_What needs to be done_: From the data below, set down exactly the lines between the one holding "The shock-cancelling curves" and the one holding "region, each surface", inclusive, and no others.

>>>

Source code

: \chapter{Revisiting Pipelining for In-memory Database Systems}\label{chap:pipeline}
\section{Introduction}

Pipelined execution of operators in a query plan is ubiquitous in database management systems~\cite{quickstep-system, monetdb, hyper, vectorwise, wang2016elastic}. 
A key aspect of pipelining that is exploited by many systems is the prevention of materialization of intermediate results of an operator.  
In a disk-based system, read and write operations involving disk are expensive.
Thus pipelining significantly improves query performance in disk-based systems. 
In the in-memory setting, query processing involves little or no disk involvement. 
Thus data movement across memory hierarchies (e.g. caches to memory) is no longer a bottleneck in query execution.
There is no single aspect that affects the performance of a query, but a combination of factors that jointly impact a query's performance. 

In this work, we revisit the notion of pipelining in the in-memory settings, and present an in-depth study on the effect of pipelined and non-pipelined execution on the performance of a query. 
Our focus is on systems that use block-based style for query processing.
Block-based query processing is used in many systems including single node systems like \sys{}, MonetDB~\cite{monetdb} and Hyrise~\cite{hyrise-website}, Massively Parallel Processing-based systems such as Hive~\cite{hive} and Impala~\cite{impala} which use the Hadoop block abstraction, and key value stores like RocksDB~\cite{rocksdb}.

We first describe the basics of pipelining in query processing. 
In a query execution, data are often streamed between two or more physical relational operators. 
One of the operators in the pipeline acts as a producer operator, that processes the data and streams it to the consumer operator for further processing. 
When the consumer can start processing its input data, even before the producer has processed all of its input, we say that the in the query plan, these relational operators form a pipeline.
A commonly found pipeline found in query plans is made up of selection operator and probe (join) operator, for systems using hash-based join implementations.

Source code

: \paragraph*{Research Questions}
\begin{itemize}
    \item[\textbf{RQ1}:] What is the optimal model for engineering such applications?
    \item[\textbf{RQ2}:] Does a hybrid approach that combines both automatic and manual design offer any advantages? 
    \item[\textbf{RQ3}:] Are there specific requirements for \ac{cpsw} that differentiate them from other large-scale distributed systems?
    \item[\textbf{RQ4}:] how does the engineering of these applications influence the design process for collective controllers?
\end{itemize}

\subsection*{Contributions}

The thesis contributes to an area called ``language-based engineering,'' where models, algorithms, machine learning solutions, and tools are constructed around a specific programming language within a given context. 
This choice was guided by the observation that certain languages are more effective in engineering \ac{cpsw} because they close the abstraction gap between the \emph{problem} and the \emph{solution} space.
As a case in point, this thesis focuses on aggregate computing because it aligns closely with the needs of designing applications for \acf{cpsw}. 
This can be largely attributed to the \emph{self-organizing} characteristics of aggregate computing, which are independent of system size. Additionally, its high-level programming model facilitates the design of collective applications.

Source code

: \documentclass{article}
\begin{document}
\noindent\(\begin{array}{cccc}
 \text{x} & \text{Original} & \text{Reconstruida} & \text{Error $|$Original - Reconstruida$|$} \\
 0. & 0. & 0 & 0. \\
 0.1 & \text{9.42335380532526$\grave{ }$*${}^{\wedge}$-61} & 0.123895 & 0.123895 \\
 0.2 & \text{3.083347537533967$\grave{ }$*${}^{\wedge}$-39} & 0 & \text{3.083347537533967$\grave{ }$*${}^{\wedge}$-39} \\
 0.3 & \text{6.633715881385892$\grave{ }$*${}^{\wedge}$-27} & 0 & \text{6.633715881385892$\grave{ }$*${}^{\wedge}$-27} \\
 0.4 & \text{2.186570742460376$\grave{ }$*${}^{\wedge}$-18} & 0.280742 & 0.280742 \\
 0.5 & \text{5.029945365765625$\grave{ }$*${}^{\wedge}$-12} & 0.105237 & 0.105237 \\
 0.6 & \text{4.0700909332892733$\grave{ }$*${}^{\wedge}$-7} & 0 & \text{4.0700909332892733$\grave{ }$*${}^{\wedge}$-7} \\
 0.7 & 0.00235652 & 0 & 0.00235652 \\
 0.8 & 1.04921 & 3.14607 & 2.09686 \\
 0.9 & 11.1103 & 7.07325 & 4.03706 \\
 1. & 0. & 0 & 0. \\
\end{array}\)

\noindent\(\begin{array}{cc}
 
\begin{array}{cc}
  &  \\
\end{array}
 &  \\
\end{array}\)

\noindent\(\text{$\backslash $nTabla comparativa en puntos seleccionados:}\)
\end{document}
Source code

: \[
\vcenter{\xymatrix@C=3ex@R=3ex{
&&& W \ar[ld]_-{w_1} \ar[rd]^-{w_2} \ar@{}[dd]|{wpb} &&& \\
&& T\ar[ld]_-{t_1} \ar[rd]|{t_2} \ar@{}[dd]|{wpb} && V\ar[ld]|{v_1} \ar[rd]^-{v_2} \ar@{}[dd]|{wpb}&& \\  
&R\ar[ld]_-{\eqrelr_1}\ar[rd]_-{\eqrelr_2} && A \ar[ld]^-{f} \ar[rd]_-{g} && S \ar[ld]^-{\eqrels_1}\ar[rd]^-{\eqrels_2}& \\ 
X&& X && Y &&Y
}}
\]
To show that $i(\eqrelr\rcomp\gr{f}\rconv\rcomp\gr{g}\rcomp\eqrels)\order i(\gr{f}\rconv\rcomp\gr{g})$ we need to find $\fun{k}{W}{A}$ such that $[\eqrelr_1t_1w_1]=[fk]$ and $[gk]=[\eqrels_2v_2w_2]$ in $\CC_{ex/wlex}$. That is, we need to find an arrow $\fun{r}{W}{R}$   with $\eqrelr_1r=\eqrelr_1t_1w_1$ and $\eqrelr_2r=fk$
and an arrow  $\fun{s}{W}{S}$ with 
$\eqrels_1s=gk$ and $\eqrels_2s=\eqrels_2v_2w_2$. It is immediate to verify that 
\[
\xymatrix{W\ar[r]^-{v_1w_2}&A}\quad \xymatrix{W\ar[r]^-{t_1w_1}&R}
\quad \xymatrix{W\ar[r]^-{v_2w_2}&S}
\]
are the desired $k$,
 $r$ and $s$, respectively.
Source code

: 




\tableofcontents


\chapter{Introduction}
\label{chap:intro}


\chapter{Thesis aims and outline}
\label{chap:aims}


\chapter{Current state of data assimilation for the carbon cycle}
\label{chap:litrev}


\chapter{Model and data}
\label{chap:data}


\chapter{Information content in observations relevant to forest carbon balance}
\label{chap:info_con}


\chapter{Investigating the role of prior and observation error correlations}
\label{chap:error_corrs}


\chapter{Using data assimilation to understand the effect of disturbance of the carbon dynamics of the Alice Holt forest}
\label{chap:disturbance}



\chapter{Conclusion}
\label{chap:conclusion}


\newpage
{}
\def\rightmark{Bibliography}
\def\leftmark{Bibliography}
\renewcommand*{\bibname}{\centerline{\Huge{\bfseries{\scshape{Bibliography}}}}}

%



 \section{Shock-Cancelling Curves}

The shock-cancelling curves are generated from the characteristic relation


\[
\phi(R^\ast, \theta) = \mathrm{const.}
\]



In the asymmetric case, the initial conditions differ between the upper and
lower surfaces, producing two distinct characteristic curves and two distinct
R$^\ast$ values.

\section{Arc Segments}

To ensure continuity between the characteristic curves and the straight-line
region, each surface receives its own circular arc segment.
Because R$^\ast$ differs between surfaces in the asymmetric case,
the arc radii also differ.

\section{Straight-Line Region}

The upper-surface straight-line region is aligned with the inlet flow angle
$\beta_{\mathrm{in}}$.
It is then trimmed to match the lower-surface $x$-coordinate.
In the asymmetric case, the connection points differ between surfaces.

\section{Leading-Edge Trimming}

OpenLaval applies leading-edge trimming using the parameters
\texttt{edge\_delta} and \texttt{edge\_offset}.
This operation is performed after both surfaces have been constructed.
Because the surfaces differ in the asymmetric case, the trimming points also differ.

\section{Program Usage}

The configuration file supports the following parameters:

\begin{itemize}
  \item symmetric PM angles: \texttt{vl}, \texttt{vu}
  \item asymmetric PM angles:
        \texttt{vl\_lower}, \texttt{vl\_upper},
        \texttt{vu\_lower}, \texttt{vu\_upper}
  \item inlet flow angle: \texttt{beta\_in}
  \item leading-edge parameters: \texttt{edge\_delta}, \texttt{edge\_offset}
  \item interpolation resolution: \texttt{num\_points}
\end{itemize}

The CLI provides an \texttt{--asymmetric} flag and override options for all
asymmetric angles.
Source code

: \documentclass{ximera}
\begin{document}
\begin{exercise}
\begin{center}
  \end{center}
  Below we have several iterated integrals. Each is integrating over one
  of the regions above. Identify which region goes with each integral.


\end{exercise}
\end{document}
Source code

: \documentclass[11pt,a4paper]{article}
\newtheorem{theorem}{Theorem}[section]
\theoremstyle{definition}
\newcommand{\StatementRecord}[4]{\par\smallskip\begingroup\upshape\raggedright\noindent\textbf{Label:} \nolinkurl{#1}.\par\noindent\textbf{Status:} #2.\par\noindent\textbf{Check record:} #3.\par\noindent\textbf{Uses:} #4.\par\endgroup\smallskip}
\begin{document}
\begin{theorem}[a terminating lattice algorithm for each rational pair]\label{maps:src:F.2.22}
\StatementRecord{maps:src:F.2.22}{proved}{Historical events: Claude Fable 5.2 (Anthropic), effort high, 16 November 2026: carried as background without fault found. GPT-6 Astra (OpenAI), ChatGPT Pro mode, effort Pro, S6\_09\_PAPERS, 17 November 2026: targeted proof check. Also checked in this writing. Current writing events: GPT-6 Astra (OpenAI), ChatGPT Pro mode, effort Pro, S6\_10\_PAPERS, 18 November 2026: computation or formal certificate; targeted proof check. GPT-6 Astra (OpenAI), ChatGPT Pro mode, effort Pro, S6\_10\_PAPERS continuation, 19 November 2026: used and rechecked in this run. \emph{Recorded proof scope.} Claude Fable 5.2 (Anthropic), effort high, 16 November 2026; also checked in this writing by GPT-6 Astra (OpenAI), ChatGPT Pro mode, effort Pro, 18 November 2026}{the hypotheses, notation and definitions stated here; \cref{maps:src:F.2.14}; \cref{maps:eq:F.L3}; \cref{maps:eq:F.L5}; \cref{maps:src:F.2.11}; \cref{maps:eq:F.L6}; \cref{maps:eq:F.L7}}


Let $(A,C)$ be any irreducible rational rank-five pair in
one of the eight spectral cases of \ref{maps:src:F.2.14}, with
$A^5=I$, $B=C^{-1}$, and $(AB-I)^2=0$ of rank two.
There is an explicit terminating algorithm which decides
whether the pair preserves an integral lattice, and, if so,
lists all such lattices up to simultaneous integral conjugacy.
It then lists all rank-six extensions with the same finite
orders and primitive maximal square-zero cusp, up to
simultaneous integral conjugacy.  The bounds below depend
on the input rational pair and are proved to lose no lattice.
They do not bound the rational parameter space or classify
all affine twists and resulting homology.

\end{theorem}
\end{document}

<<<

_Output for this task_:
The shock-cancelling curves are generated from the characteristic relation


\[
\phi(R^\ast, \theta) = \mathrm{const.}
\]



In the asymmetric case, the initial conditions differ between the upper and
lower surfaces, producing two distinct characteristic curves and two distinct
R$^\ast$ values.

\section{Arc Segments}

To ensure continuity between the characteristic curves and the straight-line
region, each surface receives its own circular arc segment.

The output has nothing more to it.